Dieter Blum, Foto Michael W. Driesch

Dieter Blum, Foto Michael W. Driesch

Der Raum erinnert an ein Büro, er ist mit Arbeitstischen, PCs und Ablagefächern ausgestattet; auf dem Boden liegen Dokumente. Vor Kurzem hat Dieter Blum (*1936) hier aufgeräumt und findet genau deshalb – nichts. Ein produktiver Mann an seinem überbordenden Arbeitsplatz wie jeder andere, scheint es. An der Wand seines Ateliers hängen überdimensionale Fotografien von einsamen Cowboys, die sich erhobenen Hauptes der Wildnis stellen; sie zeigen kein Fünkchen Schwäche, eine Zigarette hängt in ihren Mundwinkeln. Blum selbst raucht nicht, und weil er mit Hannes Schmid der einzige europäische und zudem einer der erfolgreichsten Fotografen für die Zigarettenmarke Marlboro ist, nennen ihn seine Töchter einen Pharisäer.

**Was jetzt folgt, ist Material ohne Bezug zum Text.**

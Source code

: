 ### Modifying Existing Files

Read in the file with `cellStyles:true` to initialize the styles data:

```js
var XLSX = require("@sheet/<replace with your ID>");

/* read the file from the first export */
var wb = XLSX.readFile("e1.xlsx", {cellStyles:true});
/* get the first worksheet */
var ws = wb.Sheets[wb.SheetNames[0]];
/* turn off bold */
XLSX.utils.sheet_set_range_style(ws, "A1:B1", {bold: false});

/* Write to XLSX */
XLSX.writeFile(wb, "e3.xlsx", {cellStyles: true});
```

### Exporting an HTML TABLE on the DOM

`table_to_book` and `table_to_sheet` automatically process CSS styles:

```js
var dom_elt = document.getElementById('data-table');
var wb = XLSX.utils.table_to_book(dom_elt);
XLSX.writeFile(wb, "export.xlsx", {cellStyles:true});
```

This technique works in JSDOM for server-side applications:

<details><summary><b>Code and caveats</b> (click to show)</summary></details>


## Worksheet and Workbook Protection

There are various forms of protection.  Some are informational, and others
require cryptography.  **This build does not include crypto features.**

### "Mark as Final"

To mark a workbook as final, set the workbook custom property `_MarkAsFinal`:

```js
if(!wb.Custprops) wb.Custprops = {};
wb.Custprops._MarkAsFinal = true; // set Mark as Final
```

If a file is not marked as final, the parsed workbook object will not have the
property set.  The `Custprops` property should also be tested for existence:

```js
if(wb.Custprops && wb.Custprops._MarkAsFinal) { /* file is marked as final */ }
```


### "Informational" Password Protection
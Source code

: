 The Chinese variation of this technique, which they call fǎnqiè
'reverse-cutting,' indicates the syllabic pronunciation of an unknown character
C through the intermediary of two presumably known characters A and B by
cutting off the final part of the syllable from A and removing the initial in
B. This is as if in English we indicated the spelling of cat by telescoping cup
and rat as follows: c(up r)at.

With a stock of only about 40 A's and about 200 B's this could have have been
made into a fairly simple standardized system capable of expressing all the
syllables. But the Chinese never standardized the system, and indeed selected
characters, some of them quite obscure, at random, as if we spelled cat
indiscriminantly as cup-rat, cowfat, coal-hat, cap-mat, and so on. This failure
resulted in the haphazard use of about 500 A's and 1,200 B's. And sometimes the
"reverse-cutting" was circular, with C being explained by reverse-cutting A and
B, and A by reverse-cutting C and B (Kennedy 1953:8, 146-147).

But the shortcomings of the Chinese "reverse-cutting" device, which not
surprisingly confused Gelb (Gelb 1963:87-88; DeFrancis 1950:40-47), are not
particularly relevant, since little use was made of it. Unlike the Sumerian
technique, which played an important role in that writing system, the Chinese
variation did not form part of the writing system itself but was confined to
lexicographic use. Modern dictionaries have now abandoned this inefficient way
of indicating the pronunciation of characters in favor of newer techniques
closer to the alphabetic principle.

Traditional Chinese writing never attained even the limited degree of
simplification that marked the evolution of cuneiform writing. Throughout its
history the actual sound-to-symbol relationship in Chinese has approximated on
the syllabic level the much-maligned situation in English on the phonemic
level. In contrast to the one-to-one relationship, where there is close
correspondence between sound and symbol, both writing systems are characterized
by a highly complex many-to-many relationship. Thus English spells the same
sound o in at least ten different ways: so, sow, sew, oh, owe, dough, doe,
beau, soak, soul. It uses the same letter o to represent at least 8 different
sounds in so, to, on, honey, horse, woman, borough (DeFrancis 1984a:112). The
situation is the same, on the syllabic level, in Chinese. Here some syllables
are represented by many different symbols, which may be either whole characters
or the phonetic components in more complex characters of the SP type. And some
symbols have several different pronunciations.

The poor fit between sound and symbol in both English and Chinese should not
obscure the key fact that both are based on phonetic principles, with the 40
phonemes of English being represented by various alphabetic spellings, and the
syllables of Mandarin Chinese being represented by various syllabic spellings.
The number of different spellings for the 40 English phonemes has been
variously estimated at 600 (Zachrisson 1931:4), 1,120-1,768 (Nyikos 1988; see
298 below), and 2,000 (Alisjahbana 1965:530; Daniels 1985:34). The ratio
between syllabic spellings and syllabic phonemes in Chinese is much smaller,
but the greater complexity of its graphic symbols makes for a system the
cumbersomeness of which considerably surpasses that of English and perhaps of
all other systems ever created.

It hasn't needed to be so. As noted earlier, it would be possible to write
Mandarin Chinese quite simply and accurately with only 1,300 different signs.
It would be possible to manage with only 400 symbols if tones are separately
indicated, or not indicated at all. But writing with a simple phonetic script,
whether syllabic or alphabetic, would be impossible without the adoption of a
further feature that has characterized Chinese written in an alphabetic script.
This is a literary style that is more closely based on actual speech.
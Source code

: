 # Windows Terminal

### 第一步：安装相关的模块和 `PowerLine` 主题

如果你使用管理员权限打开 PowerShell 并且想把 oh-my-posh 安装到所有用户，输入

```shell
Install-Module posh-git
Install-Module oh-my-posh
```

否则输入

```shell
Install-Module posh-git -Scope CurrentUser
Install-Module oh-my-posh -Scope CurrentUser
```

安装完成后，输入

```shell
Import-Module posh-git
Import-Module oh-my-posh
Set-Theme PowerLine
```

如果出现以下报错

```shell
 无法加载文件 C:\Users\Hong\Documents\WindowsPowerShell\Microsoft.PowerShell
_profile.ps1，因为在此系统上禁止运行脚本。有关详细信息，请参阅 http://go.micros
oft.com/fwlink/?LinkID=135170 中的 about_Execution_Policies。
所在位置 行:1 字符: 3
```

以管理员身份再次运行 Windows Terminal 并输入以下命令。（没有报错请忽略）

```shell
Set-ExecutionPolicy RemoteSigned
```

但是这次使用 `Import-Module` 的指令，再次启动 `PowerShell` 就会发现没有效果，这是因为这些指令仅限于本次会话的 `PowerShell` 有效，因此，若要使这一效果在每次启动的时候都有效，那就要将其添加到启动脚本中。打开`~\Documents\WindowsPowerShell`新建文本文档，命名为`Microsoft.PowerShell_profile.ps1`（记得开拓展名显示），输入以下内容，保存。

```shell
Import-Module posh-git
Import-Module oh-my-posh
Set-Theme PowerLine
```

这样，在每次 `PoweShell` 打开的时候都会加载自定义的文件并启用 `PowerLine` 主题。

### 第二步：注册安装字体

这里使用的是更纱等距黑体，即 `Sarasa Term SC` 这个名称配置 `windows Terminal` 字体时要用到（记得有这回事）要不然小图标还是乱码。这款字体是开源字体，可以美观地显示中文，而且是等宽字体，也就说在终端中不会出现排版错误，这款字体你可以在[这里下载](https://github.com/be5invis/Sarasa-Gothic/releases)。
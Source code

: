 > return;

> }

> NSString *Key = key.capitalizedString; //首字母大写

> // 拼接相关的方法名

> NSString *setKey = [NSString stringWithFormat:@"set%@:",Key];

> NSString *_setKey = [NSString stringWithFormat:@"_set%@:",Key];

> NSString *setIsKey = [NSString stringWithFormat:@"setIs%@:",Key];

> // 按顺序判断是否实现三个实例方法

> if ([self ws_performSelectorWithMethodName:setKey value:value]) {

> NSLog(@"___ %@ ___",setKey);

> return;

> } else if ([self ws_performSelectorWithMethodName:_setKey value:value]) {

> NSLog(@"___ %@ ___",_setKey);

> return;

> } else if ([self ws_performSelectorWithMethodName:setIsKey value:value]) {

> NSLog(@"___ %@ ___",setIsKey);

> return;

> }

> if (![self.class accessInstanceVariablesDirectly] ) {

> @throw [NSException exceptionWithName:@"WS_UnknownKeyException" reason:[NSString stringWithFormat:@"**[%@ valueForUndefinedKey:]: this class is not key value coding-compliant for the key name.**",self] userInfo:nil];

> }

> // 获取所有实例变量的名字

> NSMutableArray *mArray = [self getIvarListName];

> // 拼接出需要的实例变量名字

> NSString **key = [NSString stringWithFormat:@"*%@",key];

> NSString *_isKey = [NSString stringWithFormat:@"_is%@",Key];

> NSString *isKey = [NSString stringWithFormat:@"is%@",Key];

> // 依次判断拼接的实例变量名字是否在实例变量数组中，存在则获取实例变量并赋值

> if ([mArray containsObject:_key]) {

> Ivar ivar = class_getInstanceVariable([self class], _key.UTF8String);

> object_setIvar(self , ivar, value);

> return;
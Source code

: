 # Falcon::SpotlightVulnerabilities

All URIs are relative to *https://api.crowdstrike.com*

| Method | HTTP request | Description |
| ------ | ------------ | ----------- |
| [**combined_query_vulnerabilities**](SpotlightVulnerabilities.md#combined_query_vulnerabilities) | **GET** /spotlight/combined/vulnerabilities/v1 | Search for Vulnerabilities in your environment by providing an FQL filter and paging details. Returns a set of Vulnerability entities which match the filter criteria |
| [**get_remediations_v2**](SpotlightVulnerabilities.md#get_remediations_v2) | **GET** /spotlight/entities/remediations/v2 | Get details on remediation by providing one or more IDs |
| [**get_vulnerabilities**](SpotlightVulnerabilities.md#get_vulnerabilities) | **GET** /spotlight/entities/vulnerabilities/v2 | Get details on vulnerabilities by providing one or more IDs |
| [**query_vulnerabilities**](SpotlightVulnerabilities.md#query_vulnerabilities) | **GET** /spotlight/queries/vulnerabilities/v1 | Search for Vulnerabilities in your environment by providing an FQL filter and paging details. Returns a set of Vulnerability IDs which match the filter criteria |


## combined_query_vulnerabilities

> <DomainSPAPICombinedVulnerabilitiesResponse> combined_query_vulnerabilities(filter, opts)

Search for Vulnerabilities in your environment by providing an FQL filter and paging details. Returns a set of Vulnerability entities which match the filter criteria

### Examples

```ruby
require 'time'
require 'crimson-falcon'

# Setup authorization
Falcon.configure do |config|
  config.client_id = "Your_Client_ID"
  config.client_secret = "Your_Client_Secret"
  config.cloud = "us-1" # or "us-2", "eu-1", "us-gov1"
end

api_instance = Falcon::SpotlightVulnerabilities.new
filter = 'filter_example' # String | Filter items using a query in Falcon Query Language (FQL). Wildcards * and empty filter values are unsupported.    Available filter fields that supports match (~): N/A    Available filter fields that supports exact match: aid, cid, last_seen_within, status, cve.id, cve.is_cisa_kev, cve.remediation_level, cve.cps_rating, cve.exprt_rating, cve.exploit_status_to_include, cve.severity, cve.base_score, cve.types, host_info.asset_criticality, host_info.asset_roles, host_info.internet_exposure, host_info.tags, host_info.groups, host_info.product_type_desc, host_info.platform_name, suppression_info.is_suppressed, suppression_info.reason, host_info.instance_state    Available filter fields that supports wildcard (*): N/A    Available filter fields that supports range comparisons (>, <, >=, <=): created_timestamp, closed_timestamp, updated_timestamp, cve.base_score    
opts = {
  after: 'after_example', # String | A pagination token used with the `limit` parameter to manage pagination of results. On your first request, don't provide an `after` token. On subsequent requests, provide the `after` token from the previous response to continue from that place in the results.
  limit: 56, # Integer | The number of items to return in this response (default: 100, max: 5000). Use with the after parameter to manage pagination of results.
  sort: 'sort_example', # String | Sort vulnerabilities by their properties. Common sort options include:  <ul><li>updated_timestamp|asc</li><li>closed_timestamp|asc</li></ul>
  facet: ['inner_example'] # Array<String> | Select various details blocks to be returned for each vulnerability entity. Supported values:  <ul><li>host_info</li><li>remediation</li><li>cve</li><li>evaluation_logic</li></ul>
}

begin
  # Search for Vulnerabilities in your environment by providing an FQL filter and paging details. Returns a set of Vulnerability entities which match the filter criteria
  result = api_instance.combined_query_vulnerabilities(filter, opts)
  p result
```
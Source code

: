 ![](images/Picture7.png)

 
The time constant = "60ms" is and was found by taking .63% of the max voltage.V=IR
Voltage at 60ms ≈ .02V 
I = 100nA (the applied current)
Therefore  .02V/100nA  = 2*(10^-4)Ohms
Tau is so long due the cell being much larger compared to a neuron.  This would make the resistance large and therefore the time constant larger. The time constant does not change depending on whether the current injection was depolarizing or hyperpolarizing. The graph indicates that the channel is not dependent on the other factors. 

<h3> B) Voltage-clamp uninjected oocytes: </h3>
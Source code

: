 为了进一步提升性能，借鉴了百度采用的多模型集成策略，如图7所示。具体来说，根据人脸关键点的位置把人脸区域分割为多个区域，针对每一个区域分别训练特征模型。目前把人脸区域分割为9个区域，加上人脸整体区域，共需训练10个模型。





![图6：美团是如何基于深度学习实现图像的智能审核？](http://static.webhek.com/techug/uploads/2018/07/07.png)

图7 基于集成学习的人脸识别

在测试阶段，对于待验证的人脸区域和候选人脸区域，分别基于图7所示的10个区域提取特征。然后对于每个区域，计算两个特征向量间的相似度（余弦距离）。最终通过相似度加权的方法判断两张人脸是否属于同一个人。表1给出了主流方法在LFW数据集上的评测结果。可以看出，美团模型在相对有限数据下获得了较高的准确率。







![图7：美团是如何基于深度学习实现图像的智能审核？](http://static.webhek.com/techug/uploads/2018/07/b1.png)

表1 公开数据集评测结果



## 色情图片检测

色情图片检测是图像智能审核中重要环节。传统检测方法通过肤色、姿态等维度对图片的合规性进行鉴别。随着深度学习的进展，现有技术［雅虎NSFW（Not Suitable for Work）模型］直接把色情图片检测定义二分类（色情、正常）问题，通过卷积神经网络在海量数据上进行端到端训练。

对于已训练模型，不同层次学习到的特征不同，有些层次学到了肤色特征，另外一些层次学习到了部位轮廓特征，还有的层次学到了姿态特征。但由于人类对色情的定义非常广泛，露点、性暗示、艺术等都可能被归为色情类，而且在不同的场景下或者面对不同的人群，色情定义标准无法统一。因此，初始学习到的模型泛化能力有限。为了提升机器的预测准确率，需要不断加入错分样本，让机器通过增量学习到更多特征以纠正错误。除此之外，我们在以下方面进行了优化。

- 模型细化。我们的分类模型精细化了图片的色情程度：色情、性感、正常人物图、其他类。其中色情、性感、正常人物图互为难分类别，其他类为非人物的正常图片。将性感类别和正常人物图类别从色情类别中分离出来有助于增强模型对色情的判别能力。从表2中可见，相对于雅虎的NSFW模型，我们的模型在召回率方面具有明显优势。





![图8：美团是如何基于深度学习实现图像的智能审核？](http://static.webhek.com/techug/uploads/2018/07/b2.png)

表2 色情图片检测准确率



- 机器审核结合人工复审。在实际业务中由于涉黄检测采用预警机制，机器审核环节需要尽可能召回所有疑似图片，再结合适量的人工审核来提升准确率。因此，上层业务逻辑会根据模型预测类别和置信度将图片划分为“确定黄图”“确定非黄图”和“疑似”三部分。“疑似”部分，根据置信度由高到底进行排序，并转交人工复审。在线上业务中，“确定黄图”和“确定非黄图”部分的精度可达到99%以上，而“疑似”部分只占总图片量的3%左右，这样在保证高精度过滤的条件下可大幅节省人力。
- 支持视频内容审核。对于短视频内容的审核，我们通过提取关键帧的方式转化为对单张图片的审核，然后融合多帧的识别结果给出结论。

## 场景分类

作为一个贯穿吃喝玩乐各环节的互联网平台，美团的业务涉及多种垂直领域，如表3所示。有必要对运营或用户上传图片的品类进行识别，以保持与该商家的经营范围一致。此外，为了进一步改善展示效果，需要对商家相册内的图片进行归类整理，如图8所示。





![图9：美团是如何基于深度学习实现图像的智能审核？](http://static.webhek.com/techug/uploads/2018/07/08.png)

Es gibt Künstler, die entwickeln elaborierte Theorien und verlieren sich verliebt in Details, wenn das Gespräch auf ihre Kunst kommt. Es gibt jene Künstler, die eher auf Selbstdarstellung als auf Kunst setzen. Und dann gibt es jene, die intuitiv ab durch die Mitte reiten. Zu Letzteren gehört Dieter Blum. Er erzählt mir die Anekdote, wie er 1986 das stagnierende Projekt einer US-amerikanischen Werbeagentur in drei Tagen löste. Ohne Umschweife, zack. Neun Monate lang hatte die Agentur versucht, die beiden Terminals der Fluggesellschaft American Airlines in Dallas (Texas) auf ein Foto zu bekommen. Dies ging nur von der Luft aus, aber der zuständige Senat stellte sich quer, wollte den Flugbetrieb nicht stören. Blum reiste an, rief sofort beim Boss einer Helikopterfluggesellschaft an und konnte zwei Tage später zur Hauptverkehrszeit um 12:30 Uhr 45 Minuten lang die ersehnten Bilder schießen.

Nicht minder überrumpelt wie der Creative Manager, der nicht einmal ein Budget für Blums Aktion eingeplant hatte, waren vermutlich viele der Künstler, die der Fotograf mit einem Aktmodell in ihrem Atelier besuchte und sie aufforderte, über die junge, nackte Frau im Sinne ihrer jeweiligen Kunst zu verfügen. Vor 20 Jahren entstanden die ersten Bilder im Rahmen einer Serie für den „Stern“. Seitdem ist Blum dem Mythos des schaffenden Künstlergenies auf der Spur gewesen, indem er die Trias Künstler-Atelier-Modell fotografisch festgehalten hat. 53 Künstler sind nun in seinem jüngst erschienenen Bildband A Part of Art vertreten, darunter Louise Bourgeois, Sandro Chia, Jörg Immendorff, Alex Katz, Markus Lüpertz, Heinz Mack, Nam June Paik, Robert Rauschenberg, K.R.H. Sonderborg, Günther Uecker und Tomi Ungerer.